Tejada grew up in the Veraguas province, in Panama's western half. His father, Ruben, is a mechanic, and his mother, Donaji, works as a secretary. He has a brother, Ernie, age 9. The Mets signed Tejada as an international free agent in July 2006, and he made it to the Gulf Coast League at age 17 and played for Panama in the World Baseball Classic in 2009.
For years, scouts have been convinced that Tejada has the fundamentals, range and strong, accurate arm to be an exceptional big league defender. As one NL talent evaluator points out, he has a better "nose for the ball" than Reyes ever had.
Tejada's biggest improvement has come at the plate. At 5-foot-11, 185 pounds, he's strong enough to do some damage when pitchers try to knock the bat out of his hands with hard stuff on the inner half. Mets second baseman Daniel Murphy, who has the luxury of kneeling in the on-deck circle when Tejada works all those deep counts, has seen a significant change in the past year or two.
We always knew [Ruben] could defend and get on base. He showed that last year. Now he's starting to come into his own and drive the ball. He's really starting to understand who he is as a player.
”-- Mets second baseman Daniel Murphy
"We always knew he could defend and get on base," Murphy says. "He showed that last year. Now he's starting to come into his own and drive the ball. He's really starting to understand who he is as a player. The exciting part for me is that he's just going to get better."
Tejada lacks Reyes' personal cachet, raw speed and dynamic approach to the game, but his dependability and solid all-around play could wear well with Mets die-hards over the long haul. If he can make all the routine plays and come in slightly above his .270 batting average and .340 OBP in 451 minor league games, it could be the foundation for a successful run at Citi Field.
"He has big shoes to fill, but he's got the perfect temperament to do what he's doing right now," Mets third baseman David Wright says. "I've heard him say, 'Look, I'm not Jose Reyes.
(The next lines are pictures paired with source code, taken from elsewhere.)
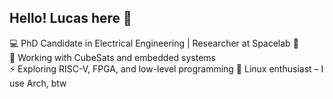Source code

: ## Hello! Lucas here 👋

💻 PhD Candidate in Electrical Engineering | Researcher at Spacelab 🚀  
📡 Working with CubeSats and embedded systems  
⚡ Exploring RISC-V, FPGA, and low-level programming
🐧 Linux enthusiast – I use Arch, btw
I'm not trying to be Jose Reyes.' But a lot of times, at the end of the day, the fans don't want to hear that. The fans want him to be able to fill the shoes that Jose did."
When Tejada made the big leagues out of spring training two years ago at 20 years, 5 months, he was the youngest player to crack the Mets' Opening Day roster since Tim Foli in 1971. At the time, Reyes was something of a mentor and a sounding board. Even though Reyes has departed for Miami, the two shortstops stay in touch.
"He was a great teammate," Tejada says. "He loves this game. He would say to me every day, 'Go out there and give it 100 percent. If you have a bad day, go out there the next day and keep your head up.' That was big for me. He helped me a lot."
Tejada is still grateful for the advice, but he's self-assured enough to avoid the trap of chasing organizational ghosts. In the end, it's a waste of time trying to make people forget Jose Reyes. He has enough on his plate trying to make them remember Ruben Tejada.